Walking the streets of Dublin over spring break (with the best tour guide a fellow could ask for), I was reminded of the first steps I took into Disney World as a child. “This place is more amazing than Ben Affleck’s ability to be successful without an ounce of talent,” I thought to myself. “There are two bars on every block, and most of them are open by noon!”
I was visiting a Binghamton student who’s spending the semester at the University College of Dublin … and I realized that I could never go to school in Ireland.
I just don’t have the will power.
In fact, the U.S. military should consider contacting American students who successfully study in Ireland, because they are clearly mentally tough.
If alcohol was as easily accessible for students in Binghamton as it is in Ireland, I, and most of my friends, would never have passed a single class.
However, none of the students I met in Ireland had allowed the constant availability of alcohol to ruin their academics. You see, two months into their stay, they no longer drank like students here do. They drank like the Irish do.
They drank like people who were no longer drinking illegally.
Over a decade ago, Geraldo Rivera popularized the word “binge drinking” to characterize the excessive drinking standards of college students.
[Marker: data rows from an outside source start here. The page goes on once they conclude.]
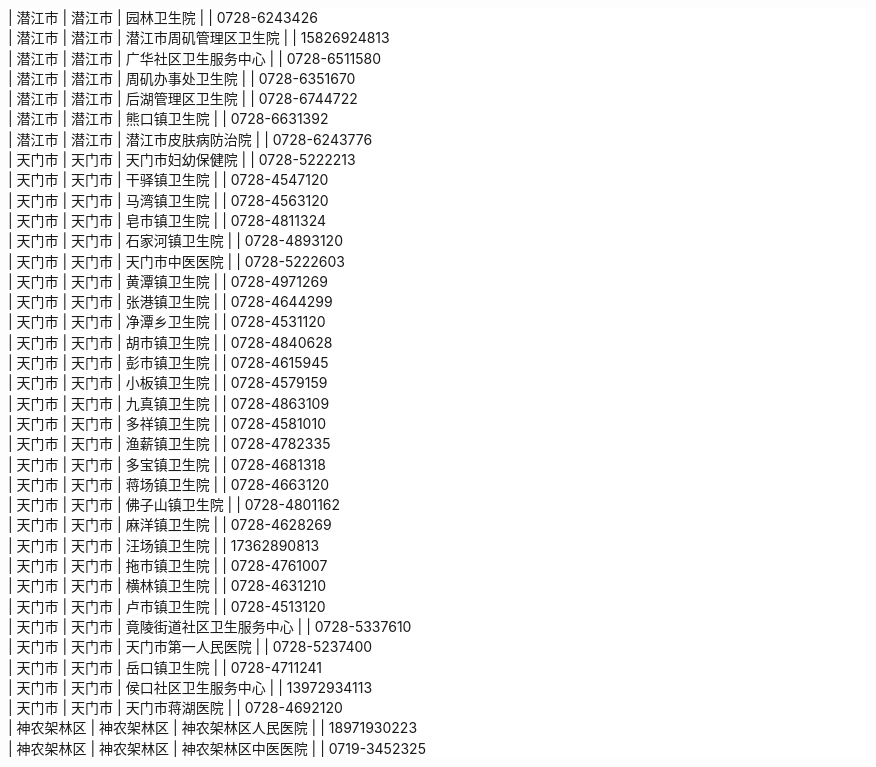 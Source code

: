 |  潜江市  |  潜江市  |  园林卫生院  |    |  0728-6243426  
|  潜江市  |  潜江市  |  潜江市周矶管理区卫生院  |    |  15826924813  
|  潜江市  |  潜江市  |  广华社区卫生服务中心  |    |  0728-6511580  
|  潜江市  |  潜江市  |  周矶办事处卫生院  |    |  0728-6351670  
|  潜江市  |  潜江市  |  后湖管理区卫生院  |    |  0728-6744722  
|  潜江市  |  潜江市  |  熊口镇卫生院  |    |  0728-6631392  
|  潜江市  |  潜江市  |  潜江市皮肤病防治院  |    |  0728-6243776  
|  天门市  |  天门市  |  天门市妇幼保健院  |    |  0728-5222213  
|  天门市  |  天门市  |  干驿镇卫生院  |    |  0728-4547120  
|  天门市  |  天门市  |  马湾镇卫生院  |    |  0728-4563120  
|  天门市  |  天门市  |  皂市镇卫生院  |    |  0728-4811324  
|  天门市  |  天门市  |  石家河镇卫生院  |    |  0728-4893120  
|  天门市  |  天门市  |  天门市中医医院  |    |  0728-5222603  
|  天门市  |  天门市  |  黄潭镇卫生院  |    |  0728-4971269  
|  天门市  |  天门市  |  张港镇卫生院  |    |  0728-4644299  
|  天门市  |  天门市  |  净潭乡卫生院  |    |  0728-4531120  
|  天门市  |  天门市  |  胡市镇卫生院  |    |  0728-4840628  
|  天门市  |  天门市  |  彭市镇卫生院  |    |  0728-4615945  
|  天门市  |  天门市  |  小板镇卫生院  |    |  0728-4579159  
|  天门市  |  天门市  |  九真镇卫生院  |    |  0728-4863109  
|  天门市  |  天门市  |  多祥镇卫生院  |    |  0728-4581010  
|  天门市  |  天门市  |  渔薪镇卫生院  |    |  0728-4782335  
|  天门市  |  天门市  |  多宝镇卫生院  |    |  0728-4681318  
|  天门市  |  天门市  |  蒋场镇卫生院  |    |  0728-4663120  
|  天门市  |  天门市  |  佛子山镇卫生院  |    |  0728-4801162  
|  天门市  |  天门市  |  麻洋镇卫生院  |    |  0728-4628269  
|  天门市  |  天门市  |  汪场镇卫生院  |    |  17362890813  
|  天门市  |  天门市  |  拖市镇卫生院  |    |  0728-4761007  
|  天门市  |  天门市  |  横林镇卫生院  |    |  0728-4631210  
|  天门市  |  天门市  |  卢市镇卫生院  |    |  0728-4513120  
|  天门市  |  天门市  |  竟陵街道社区卫生服务中心  |    |  0728-5337610  
|  天门市  |  天门市  |  天门市第一人民医院  |    |  0728-5237400  
|  天门市  |  天门市  |  岳口镇卫生院  |    |  0728-4711241  
|  天门市  |  天门市  |  侯口社区卫生服务中心  |    |  13972934113  
|  天门市  |  天门市  |  天门市蒋湖医院  |    |  0728-4692120  
|  神农架林区  |  神农架林区  |  神农架林区人民医院  |    |  18971930223  
|  神农架林区  |  神农架林区  |  神农架林区中医医院  |    |  0719-3452325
But what people who actually use that word seriously don’t realize is — “binge drinking” usually happens because people who really are old enough to drink, but are not legally allowed to, feel the need to horde alcohol whenever possible because it can be so hard to get.
The students in Ireland had found that they were able to drink casually. They could buy beer, bring it home and not have to finish it all as soon as possible to avoid the risk of being found with it.
They could, for instance, have conversations while drinking, sometimes even about things other than drinking.
When you turn 18 you officially become an adult, which is why the students in Ireland drink like adults.
Graham Kates is a junior political science major, who had sex in the Guiness brewery, the most sacred place in drinking.